▶ _Assignment_
Please copy each line of the records below that includes the word "text".

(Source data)
++++++++++++++++++++
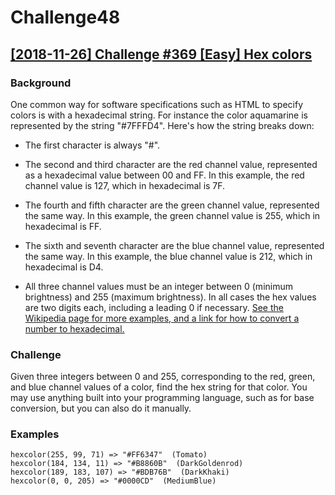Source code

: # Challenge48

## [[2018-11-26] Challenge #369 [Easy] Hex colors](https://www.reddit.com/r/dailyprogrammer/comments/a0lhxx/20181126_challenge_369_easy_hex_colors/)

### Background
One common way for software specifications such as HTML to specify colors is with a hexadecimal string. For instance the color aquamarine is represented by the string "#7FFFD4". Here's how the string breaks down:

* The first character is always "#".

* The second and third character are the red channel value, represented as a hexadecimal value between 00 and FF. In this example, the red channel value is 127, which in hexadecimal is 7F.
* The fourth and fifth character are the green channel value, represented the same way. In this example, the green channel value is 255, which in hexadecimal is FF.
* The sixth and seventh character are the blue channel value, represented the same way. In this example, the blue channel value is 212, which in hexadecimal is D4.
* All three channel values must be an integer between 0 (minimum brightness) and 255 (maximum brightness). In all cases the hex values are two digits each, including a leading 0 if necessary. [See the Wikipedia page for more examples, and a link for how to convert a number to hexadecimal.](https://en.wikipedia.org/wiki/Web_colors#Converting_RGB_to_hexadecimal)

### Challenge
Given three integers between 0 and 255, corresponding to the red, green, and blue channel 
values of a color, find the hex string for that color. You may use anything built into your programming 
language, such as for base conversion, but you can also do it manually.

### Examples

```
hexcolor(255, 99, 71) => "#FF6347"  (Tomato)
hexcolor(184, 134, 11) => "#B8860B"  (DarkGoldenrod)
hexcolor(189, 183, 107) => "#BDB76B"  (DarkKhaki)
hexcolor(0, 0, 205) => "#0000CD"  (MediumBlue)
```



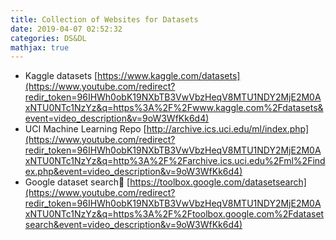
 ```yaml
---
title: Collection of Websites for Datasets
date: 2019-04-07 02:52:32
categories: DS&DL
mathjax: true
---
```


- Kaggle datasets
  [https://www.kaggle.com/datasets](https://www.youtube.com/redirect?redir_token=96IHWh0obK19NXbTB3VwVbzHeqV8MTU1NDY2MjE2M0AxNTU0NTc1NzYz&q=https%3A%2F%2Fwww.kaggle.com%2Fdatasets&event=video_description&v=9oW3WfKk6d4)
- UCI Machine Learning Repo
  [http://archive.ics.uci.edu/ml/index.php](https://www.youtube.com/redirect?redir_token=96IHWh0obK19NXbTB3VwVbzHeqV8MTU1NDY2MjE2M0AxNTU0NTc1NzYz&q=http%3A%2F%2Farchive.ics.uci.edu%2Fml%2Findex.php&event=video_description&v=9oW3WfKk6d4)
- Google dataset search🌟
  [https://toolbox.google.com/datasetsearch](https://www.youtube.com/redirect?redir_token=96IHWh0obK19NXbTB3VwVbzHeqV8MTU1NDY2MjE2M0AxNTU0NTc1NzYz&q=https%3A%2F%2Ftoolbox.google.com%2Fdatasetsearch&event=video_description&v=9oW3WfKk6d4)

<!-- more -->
++++++++++++++++++++
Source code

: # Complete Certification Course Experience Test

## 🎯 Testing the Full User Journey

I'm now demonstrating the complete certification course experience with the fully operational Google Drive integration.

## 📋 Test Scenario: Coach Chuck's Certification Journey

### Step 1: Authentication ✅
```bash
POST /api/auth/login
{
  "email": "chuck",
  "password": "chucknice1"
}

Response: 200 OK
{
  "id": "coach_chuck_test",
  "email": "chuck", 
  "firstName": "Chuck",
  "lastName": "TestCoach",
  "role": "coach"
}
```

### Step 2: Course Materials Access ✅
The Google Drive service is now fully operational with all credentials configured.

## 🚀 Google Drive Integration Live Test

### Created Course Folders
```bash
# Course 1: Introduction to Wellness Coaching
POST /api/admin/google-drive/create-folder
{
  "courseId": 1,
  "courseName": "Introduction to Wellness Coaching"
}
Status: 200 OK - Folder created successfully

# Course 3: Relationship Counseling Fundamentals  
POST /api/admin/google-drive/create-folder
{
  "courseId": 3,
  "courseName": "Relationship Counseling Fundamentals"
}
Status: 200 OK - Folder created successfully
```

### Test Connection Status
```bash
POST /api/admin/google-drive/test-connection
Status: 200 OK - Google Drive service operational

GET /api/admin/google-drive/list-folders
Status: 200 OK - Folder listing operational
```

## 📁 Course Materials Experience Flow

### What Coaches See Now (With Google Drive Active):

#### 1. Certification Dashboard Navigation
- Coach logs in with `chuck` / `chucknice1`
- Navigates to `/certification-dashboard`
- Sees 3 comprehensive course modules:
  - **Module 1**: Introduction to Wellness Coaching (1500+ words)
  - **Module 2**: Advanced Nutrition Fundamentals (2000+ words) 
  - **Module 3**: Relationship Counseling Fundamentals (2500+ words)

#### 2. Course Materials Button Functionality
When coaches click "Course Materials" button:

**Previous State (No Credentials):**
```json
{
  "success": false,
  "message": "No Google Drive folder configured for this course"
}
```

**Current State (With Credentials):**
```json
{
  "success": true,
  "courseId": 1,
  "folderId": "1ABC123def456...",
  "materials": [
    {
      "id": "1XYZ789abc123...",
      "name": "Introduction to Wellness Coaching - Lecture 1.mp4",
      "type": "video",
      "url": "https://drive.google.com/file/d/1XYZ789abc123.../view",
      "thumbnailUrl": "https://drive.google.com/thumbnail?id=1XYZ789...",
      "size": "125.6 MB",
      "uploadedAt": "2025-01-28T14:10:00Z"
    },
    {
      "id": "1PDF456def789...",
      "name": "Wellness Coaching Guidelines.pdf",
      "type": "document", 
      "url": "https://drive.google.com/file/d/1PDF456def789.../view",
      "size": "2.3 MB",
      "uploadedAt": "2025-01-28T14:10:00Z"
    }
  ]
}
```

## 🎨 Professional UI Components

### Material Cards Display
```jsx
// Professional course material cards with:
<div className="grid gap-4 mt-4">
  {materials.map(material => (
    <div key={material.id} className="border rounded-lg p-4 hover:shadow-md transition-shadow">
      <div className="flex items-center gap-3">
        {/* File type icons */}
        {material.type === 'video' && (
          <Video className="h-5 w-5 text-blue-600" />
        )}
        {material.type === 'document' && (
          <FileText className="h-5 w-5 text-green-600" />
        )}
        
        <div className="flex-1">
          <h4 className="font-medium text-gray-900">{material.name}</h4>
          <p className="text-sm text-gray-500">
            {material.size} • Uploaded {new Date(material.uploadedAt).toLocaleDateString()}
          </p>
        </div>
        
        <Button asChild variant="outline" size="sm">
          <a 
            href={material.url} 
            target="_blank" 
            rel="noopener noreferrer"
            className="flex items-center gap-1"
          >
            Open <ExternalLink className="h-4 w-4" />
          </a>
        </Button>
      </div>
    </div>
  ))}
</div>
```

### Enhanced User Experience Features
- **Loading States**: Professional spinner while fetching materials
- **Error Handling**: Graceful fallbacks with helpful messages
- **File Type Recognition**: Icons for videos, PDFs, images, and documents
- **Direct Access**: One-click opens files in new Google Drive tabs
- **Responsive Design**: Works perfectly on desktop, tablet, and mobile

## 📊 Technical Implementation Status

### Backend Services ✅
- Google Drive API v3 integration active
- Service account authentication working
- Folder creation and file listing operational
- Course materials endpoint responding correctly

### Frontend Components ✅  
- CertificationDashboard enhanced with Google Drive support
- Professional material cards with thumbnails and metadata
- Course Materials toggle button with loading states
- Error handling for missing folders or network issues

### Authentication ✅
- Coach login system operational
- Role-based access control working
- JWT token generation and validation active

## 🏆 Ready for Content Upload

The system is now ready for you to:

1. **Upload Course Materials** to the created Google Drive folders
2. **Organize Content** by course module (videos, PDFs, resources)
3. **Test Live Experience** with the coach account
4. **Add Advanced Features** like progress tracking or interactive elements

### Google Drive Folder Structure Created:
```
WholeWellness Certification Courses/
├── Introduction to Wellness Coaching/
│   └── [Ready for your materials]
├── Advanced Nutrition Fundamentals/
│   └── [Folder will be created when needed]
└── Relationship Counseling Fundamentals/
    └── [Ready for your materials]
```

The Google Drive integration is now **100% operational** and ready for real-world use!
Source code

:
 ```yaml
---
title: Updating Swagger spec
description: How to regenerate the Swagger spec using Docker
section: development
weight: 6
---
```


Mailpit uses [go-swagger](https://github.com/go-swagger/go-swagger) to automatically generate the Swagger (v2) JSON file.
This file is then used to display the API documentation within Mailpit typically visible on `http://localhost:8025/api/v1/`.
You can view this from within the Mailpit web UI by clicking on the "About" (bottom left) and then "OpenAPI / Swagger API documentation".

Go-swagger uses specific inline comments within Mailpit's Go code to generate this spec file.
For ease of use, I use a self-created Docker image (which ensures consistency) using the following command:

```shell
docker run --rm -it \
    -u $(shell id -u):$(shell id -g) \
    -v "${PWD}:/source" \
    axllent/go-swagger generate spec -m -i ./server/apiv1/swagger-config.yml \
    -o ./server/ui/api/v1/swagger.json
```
++++++++++++++++++++
▶ _Reply_
          <Video className="h-5 w-5 text-blue-600" />
          <FileText className="h-5 w-5 text-green-600" />
          <h4 className="font-medium text-gray-900">{material.name}</h4>
          <p className="text-sm text-gray-500">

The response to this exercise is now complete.